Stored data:
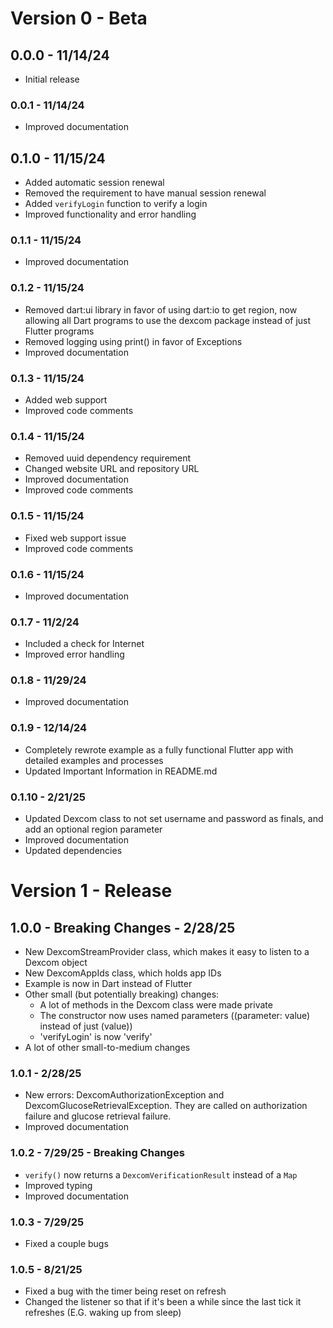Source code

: # Version 0 - Beta

## 0.0.0 - 11/14/24
- Initial release

### 0.0.1 - 11/14/24
- Improved documentation

## 0.1.0 - 11/15/24
- Added automatic session renewal
- Removed the requirement to have manual session renewal
- Added `verifyLogin` function to verify a login
- Improved functionality and error handling

### 0.1.1 - 11/15/24
- Improved documentation

### 0.1.2 - 11/15/24
- Removed dart:ui library in favor of using dart:io to get region, now allowing all Dart programs to use the dexcom package instead of just Flutter programs
- Removed logging using print() in favor of Exceptions
- Improved documentation

### 0.1.3 - 11/15/24
- Added web support
- Improved code comments

### 0.1.4 - 11/15/24
- Removed uuid dependency requirement
- Changed website URL and repository URL
- Improved documentation
- Improved code comments

### 0.1.5 - 11/15/24
- Fixed web support issue
- Improved code comments

### 0.1.6 - 11/15/24
- Improved documentation

### 0.1.7 - 11/2/24
- Included a check for Internet
- Improved error handling

### 0.1.8 - 11/29/24
- Improved documentation

### 0.1.9 - 12/14/24
- Completely rewrote example as a fully functional Flutter app with detailed examples and processes
- Updated Important Information in README.md

### 0.1.10 - 2/21/25
- Updated Dexcom class to not set username and password as finals, and add an optional region parameter
- Improved documentation
- Updated dependencies

# Version 1 - Release

## 1.0.0 - Breaking Changes - 2/28/25
- New DexcomStreamProvider class, which makes it easy to listen to a Dexcom object
- New DexcomAppIds class, which holds app IDs
- Example is now in Dart instead of Flutter
- Other small (but potentially breaking) changes:
    - A lot of methods in the Dexcom class were made private
    - The constructor now uses named parameters ((parameter: value) instead of just (value))
    - 'verifyLogin' is now 'verify'
- A lot of other small-to-medium changes

### 1.0.1 - 2/28/25
- New errors: DexcomAuthorizationException and DexcomGlucoseRetrievalException. They are called on authorization failure and glucose retrieval failure.
- Improved documentation

### 1.0.2 - 7/29/25 - Breaking Changes
- `verify()` now returns a `DexcomVerificationResult` instead of a `Map`
- Improved typing
- Improved documentation

### 1.0.3 - 7/29/25
- Fixed a couple bugs

### 1.0.5 - 8/21/25
- Fixed a bug with the timer being reset on refresh
- Changed the listener so that if it's been a while since the last tick it refreshes (E.G. waking up from sleep)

# YOUR TASK
Transcribe the records above exactly as they appear, leaving out any pictures.

# OUTPUT BELOW
Source code

: # Version 0 - Beta

## 0.0.0 - 11/14/24
- Initial release

### 0.0.1 - 11/14/24
- Improved documentation

## 0.1.0 - 11/15/24
- Added automatic session renewal
- Removed the requirement to have manual session renewal
- Added `verifyLogin` function to verify a login
- Improved functionality and error handling

### 0.1.1 - 11/15/24
- Improved documentation

### 0.1.2 - 11/15/24
- Removed dart:ui library in favor of using dart:io to get region, now allowing all Dart programs to use the dexcom package instead of just Flutter programs
- Removed logging using print() in favor of Exceptions
- Improved documentation

### 0.1.3 - 11/15/24
- Added web support
- Improved code comments

### 0.1.4 - 11/15/24
- Removed uuid dependency requirement
- Changed website URL and repository URL
- Improved documentation
- Improved code comments

### 0.1.5 - 11/15/24
- Fixed web support issue
- Improved code comments

### 0.1.6 - 11/15/24
- Improved documentation

### 0.1.7 - 11/2/24
- Included a check for Internet
- Improved error handling

### 0.1.8 - 11/29/24
- Improved documentation

### 0.1.9 - 12/14/24
- Completely rewrote example as a fully functional Flutter app with detailed examples and processes
- Updated Important Information in README.md

### 0.1.10 - 2/21/25
- Updated Dexcom class to not set username and password as finals, and add an optional region parameter
- Improved documentation
- Updated dependencies

# Version 1 - Release

## 1.0.0 - Breaking Changes - 2/28/25
- New DexcomStreamProvider class, which makes it easy to listen to a Dexcom object
- New DexcomAppIds class, which holds app IDs
- Example is now in Dart instead of Flutter
- Other small (but potentially breaking) changes:
    - A lot of methods in the Dexcom class were made private
    - The constructor now uses named parameters ((parameter: value) instead of just (value))
    - 'verifyLogin' is now 'verify'
- A lot of other small-to-medium changes

### 1.0.1 - 2/28/25
- New errors: DexcomAuthorizationException and DexcomGlucoseRetrievalException. They are called on authorization failure and glucose retrieval failure.
- Improved documentation

### 1.0.2 - 7/29/25 - Breaking Changes
- `verify()` now returns a `DexcomVerificationResult` instead of a `Map`
- Improved typing
- Improved documentation

### 1.0.3 - 7/29/25
- Fixed a couple bugs

### 1.0.5 - 8/21/25
- Fixed a bug with the timer being reset on refresh
- Changed the listener so that if it's been a while since the last tick it refreshes (E.G. waking up from sleep)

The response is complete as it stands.